There are many possible metrics for reporting IAA, such as Cohen’s Kappa, prevalence, and bias [Eugenio & Glass 04]. Kappa is the best metric for IAA when all the annotators have identical exhaustive sets of questions on which they might agree or disagree. This could be a task like ”read over this text and mark up all telephone numbers”. However, sometimes there is disagreement about the set of questions, e.g. when the annotators themselves determine which text spans they ought to annotate. That could be a task like ”read over this text and mark up all references to politics”. When annotators determine their own sets of questions, it is appropriate to use precision, recall, and F-measure to report IAA. The following demonstrates best practices for calculating IAA in this way.
Let’s assume we have two annotators, Ann1 and Ann2. We want to measure how well Ann1 annotates compared with Ann2, and vice versa. Note that P(Ann1 vs Ann2) == R(Ann2 vs Ann1), and, similarly, P(Ann2 vs Ann1) == R(Ann1 vs Ann2).
This means that we can simply run an Annotation Diff with Ann1 as the key, and Ann2 as the response, and then do the reverse: Ann1 as the response, and Ann2 as the key.
We then report Precision and F-measure from both runs, as well as the average of precision from both runs, i.e., [Prec(Ann1 vs Ann2) + Prec(Ann2 vs Ann1)] / 2. This latter number is the average precision of your annotators.
The IAA plugin computes different IAA measures for different tasks. For named entity annotations, it computes the F-measures, namely Precision, Recall, and F1 from two or more annotation sets. For text classification tasks, it computes the Cohen’s kappa and some other IAA measures which are more suitable than the F-measures for the task. In the following subsections we will describe those measures and the output results from the plugin. But first we explain how to load the plugin, and the input to and the parameters of the plugin.
First you need to load the plugin named “iaaPlugin” into GATE using the tool Manage CREOLE Plugins, if it is not already loaded. Then you can create a PR for the plugin from the “IAA Computation” in the existing PR list. After that you can put the PR into a Corpus Pipeline to use it.
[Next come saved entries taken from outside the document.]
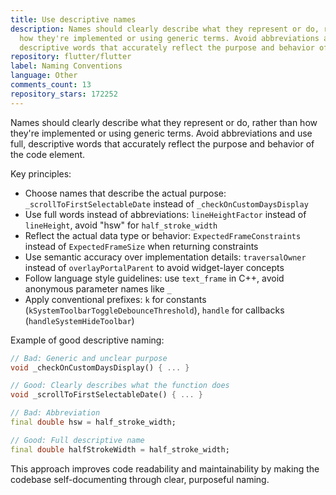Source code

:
 ```yaml
---
title: Use descriptive names
description: Names should clearly describe what they represent or do, rather than
  how they're implemented or using generic terms. Avoid abbreviations and use full,
  descriptive words that accurately reflect the purpose and behavior of the code element.
repository: flutter/flutter
label: Naming Conventions
language: Other
comments_count: 13
repository_stars: 172252
---
```


Names should clearly describe what they represent or do, rather than how they're implemented or using generic terms. Avoid abbreviations and use full, descriptive words that accurately reflect the purpose and behavior of the code element.

Key principles:
- Choose names that describe the actual purpose: `_scrollToFirstSelectableDate` instead of `_checkOnCustomDaysDisplay`
- Use full words instead of abbreviations: `lineHeightFactor` instead of `lineHeight`, avoid "hsw" for `half_stroke_width`
- Reflect the actual data type or behavior: `ExpectedFrameConstraints` instead of `ExpectedFrameSize` when returning constraints
- Use semantic accuracy over implementation details: `traversalOwner` instead of `overlayPortalParent` to avoid widget-layer concepts
- Follow language style guidelines: use `text_frame` in C++, avoid anonymous parameter names like `_`
- Apply conventional prefixes: `k` for constants (`kSystemToolbarToggleDebounceThreshold`), `handle` for callbacks (`handleSystemHideToolbar`)

Example of good descriptive naming:
```dart
// Bad: Generic and unclear purpose
void _checkOnCustomDaysDisplay() { ... }

// Good: Clearly describes what the function does
void _scrollToFirstSelectableDate() { ... }

// Bad: Abbreviation
final double hsw = half_stroke_width;

// Good: Full descriptive name
final double halfStrokeWidth = half_stroke_width;
```

This approach improves code readability and maintainability by making the codebase self-documenting through clear, purposeful naming.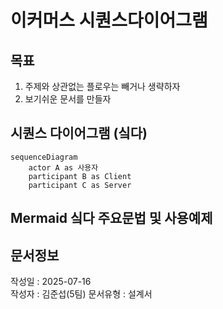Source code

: # 이커머스 시퀀스다이어그램

## 목표
1. 주제와 상관없는 플로우는 빼거나 생략하자
2. 보기쉬운 문서를 만들자

## 시퀀스 다이어그램 (싴다)
```mermaid
sequenceDiagram
    actor A as 사용자
    participant B as Client
    participant C as Server

```

## Mermaid 싴다 주요문법 및 사용예제









## 문서정보
작성일 : 2025-07-16 <br>
작성자 : 김준섭(5팀)
문서유형 : 설계서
The corpus pipeline needs a corpus containing the documents, each of which should have two or more annotation sets for computing the IAA measures. One requirement of the plugin is that each document has two or more annotation sets, which may be produced by two or more annotators making the annotation for the same type, or may correspond to one gold standard set and one set from system’s output respectively. The annotation set produced by one annotator should have the same name in all the documents. And one annotation type in different annotation sets should have the same name too. For example, suppose that we ask three annotators to annotate person names in two documents Doc1 and Doc2. Then the Doc1 should have three annotation sets, each of which contains the annotations from one annotator, e.g. the annotation sets Ann1, Ann2 and Ann3, and each of which contains an annotation type Per for the person name annotations. The Doc2 should have the three annotation sets with the same names and the same annotation types. Then one can compute the IAA measures for the three annotation sets on the two documents by specifying the runtime parameters for the IAA plugin, as explained next.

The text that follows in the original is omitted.